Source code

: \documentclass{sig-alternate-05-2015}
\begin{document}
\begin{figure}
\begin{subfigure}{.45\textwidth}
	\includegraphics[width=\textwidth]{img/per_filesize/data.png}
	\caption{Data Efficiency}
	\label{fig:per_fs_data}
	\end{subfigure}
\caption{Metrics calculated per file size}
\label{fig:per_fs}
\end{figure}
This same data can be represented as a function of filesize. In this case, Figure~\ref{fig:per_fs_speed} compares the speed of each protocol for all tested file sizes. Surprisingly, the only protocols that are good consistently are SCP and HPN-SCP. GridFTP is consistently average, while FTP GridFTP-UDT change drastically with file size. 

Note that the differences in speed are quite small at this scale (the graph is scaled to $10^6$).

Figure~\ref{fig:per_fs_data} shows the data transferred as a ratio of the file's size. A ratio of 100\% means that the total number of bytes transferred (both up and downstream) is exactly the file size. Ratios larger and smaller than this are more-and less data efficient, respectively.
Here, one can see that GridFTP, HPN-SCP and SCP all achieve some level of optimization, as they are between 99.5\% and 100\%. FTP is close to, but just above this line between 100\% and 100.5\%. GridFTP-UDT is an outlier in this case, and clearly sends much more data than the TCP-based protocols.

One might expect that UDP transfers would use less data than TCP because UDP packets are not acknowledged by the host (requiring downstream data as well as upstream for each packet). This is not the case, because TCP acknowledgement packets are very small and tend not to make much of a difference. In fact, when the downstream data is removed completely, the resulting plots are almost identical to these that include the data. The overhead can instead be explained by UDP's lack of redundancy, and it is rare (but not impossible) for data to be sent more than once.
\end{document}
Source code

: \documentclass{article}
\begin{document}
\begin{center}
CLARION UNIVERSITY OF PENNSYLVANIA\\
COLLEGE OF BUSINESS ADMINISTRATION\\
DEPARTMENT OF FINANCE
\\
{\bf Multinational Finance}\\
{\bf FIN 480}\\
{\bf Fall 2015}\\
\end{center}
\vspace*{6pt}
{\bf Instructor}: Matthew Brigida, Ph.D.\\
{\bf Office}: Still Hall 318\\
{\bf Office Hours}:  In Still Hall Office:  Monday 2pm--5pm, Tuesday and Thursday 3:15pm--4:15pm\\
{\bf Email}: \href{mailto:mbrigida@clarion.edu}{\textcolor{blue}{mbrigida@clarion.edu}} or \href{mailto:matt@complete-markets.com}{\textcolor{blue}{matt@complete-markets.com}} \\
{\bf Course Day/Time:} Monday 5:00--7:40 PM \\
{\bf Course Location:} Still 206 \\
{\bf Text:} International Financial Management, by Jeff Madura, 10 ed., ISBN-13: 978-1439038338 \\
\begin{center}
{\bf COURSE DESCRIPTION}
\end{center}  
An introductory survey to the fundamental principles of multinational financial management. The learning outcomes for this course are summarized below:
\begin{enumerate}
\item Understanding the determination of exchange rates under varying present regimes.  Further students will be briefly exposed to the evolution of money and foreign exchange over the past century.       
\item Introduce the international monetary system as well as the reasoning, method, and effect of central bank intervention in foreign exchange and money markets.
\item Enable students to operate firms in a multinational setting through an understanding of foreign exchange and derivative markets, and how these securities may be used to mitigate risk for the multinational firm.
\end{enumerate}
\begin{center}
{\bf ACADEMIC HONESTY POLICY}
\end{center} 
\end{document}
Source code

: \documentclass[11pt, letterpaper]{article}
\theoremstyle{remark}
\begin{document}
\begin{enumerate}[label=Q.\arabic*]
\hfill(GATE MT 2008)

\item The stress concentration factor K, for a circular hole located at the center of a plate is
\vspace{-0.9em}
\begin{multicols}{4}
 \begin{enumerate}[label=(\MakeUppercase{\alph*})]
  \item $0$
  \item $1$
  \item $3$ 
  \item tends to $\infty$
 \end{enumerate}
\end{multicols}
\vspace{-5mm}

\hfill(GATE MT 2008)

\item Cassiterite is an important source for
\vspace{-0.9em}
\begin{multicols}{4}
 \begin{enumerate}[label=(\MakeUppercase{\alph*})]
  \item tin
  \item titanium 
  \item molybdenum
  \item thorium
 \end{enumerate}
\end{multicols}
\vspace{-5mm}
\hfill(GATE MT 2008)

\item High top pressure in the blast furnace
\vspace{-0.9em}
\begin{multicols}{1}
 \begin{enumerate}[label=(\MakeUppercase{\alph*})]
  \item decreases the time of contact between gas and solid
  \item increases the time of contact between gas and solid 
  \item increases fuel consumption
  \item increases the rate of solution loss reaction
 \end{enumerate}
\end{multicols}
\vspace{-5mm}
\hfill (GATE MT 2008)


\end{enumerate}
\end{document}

****

• Assigned task: A line counts if it holds the word "documentclass". Work out how many lines in the listing count, and give only that number.

• Answer for this exercise: 3